It's that time of year, again folks. Months ahead of fall, supermarket shelves are being stocked with autumn flavors like cinnamon, apple and, you guessed it, pumpkin spice.
Starbucks, which spearheaded the pumpkin spice flavor craze back in 2003, isn't the only company toting a pumpkin-flavored product these days. Lindt, Kellogg and General Mills, among many others, have all introduced pumpkin to their roster; offering flavored chocolate truffles, cereals, and nutrigrain bars.
"A key reason pumpkin remains popular year over year, is the fact that it remains a truly seasonal ingredient," Diana Kelter, a foodservice analyst at Mintel, told CNBC. "Other classic fall ingredients, such as sweet potatoes and apples, have become common staples throughout the year, but pumpkin is consistently reserved for the fall which keeps the demand for it high."
Even McDonald's has amped up its version of a pumpkin spice latte, now offering the seasonal beverage in all 14,000 chains nationwide beginning Aug. 31. Last year, the burger joint only sold the beverage in select, regional locations.

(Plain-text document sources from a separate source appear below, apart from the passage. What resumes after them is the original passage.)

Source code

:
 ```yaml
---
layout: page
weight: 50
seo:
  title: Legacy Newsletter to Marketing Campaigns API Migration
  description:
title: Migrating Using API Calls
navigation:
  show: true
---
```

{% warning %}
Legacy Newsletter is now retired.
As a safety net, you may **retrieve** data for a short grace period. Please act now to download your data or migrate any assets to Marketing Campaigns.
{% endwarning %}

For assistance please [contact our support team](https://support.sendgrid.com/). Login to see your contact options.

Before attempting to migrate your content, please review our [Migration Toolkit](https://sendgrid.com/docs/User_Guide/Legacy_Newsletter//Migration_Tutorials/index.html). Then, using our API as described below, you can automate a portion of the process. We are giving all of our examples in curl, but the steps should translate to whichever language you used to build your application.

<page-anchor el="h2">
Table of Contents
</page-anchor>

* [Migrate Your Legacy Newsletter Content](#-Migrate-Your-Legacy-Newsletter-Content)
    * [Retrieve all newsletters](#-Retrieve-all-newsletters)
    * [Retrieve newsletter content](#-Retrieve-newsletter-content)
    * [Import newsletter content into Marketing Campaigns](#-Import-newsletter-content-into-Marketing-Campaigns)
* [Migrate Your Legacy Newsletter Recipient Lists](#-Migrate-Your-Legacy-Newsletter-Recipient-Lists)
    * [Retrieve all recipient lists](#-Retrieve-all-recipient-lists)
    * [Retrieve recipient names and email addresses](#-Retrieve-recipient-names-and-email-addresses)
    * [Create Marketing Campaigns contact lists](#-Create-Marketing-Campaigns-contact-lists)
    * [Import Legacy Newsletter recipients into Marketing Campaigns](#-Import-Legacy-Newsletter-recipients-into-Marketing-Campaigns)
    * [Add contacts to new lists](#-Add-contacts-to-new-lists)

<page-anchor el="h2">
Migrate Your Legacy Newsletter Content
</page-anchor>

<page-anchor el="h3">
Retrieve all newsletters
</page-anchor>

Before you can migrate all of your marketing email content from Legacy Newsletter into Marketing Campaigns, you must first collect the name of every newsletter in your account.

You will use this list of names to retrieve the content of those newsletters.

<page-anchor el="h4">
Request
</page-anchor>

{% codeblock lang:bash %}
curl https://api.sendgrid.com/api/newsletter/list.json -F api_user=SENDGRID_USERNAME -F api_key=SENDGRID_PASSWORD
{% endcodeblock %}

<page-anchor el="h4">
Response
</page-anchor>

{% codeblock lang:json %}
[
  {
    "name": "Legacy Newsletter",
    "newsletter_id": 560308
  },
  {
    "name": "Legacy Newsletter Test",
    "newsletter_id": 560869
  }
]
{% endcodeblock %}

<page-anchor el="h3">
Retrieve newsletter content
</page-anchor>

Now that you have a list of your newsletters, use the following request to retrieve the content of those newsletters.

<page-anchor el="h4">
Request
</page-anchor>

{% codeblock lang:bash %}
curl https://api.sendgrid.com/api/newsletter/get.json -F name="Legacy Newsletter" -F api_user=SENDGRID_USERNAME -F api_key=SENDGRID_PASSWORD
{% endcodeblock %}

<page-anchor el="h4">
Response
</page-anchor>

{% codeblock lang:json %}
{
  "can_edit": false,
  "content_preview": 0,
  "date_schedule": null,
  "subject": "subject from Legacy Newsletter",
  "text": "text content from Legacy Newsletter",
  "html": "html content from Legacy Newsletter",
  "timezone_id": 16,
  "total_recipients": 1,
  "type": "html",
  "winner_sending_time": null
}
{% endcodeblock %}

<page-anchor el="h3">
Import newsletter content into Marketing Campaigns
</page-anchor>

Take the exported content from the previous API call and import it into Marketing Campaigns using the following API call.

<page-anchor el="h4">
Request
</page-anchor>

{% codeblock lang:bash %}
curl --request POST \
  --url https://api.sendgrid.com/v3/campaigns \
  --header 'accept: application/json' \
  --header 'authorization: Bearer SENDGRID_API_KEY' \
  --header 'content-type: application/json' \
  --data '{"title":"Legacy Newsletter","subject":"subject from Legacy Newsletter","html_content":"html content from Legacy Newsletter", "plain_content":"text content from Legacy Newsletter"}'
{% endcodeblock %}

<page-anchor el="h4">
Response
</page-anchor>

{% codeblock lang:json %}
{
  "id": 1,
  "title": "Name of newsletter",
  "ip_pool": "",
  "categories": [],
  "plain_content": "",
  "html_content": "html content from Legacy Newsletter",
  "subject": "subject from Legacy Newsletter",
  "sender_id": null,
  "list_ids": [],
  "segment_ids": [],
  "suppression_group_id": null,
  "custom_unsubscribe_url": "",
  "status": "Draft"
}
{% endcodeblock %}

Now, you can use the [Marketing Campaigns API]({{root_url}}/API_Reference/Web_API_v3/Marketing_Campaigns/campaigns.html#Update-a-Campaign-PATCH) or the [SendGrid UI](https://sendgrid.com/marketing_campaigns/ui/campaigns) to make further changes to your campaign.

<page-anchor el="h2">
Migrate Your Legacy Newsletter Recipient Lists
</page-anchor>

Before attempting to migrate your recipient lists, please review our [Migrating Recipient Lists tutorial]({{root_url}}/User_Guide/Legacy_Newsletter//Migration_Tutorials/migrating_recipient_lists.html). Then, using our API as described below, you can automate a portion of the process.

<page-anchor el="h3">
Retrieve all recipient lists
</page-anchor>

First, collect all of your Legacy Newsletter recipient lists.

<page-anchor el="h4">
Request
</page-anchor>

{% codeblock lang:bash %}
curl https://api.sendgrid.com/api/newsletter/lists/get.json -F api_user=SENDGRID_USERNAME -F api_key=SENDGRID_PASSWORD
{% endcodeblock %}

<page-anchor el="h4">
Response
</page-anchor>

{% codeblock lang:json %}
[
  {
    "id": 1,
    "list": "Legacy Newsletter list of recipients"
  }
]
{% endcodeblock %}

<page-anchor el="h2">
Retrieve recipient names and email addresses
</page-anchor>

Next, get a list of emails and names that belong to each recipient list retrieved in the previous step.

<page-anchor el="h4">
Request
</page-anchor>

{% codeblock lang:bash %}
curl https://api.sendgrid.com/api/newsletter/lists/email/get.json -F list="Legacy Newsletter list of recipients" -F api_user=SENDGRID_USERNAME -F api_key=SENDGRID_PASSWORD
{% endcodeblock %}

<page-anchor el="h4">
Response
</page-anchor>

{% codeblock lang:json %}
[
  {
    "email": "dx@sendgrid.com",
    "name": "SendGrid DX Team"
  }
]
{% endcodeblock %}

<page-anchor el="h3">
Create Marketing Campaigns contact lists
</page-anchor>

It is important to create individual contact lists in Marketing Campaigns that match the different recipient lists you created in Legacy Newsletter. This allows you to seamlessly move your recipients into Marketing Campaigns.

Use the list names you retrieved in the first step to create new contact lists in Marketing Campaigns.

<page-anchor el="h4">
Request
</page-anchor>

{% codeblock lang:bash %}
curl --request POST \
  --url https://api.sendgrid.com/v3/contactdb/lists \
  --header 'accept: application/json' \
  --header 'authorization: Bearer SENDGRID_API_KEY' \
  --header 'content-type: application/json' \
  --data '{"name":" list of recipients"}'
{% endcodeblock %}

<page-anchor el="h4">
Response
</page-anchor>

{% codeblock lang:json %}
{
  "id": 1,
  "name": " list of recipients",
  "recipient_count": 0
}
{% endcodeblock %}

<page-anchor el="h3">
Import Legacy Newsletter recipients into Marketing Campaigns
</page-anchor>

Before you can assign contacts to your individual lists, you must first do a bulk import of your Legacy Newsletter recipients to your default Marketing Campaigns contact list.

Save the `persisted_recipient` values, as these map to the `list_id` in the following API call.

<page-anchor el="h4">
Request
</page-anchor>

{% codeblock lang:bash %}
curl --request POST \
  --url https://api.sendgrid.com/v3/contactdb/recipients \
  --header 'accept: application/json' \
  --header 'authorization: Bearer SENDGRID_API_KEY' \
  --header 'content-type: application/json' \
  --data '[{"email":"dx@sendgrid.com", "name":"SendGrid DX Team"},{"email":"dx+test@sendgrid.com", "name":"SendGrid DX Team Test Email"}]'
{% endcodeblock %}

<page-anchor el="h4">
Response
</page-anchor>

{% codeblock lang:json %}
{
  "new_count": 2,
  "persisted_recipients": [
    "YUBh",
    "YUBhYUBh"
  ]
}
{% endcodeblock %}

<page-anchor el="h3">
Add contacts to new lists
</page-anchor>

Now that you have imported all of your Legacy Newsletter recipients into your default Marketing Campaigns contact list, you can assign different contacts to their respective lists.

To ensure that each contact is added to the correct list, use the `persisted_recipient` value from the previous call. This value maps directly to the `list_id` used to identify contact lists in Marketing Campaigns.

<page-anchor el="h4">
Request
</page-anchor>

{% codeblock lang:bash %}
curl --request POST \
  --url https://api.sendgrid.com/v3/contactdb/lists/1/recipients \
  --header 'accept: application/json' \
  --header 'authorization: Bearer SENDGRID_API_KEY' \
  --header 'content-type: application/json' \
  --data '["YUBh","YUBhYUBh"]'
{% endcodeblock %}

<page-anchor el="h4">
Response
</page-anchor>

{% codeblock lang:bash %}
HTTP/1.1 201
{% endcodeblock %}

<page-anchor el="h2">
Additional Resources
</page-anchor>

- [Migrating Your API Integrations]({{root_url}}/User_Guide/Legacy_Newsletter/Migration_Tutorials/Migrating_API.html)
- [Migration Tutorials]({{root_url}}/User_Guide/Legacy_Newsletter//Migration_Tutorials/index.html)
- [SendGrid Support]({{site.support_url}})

The abundance of pumpkin-flavored products may lead some consumers to ask: Have we hit peak pumpkin?
Not so fast, says Kelter.
"While we have not hit peak pumpkin, the trend is continuing to evolve," she told CNBC, "The overwhelming amount of pumpkin spice products over the past few years has led consumers to feel over saturated by pumpkin products. However, rather than removing pumpkin spice from the fall line up, retail brands and foodservice outlets are starting to rethink how they leverage pumpkin and market it to consumers."
Kelter noted that consumers have become more aware that some pumpkin spice products don't actually contain pumpkin. While some do, others could be flavored by a synthetic chemical or a combination of spices like cinnamon, clove and nutmeg.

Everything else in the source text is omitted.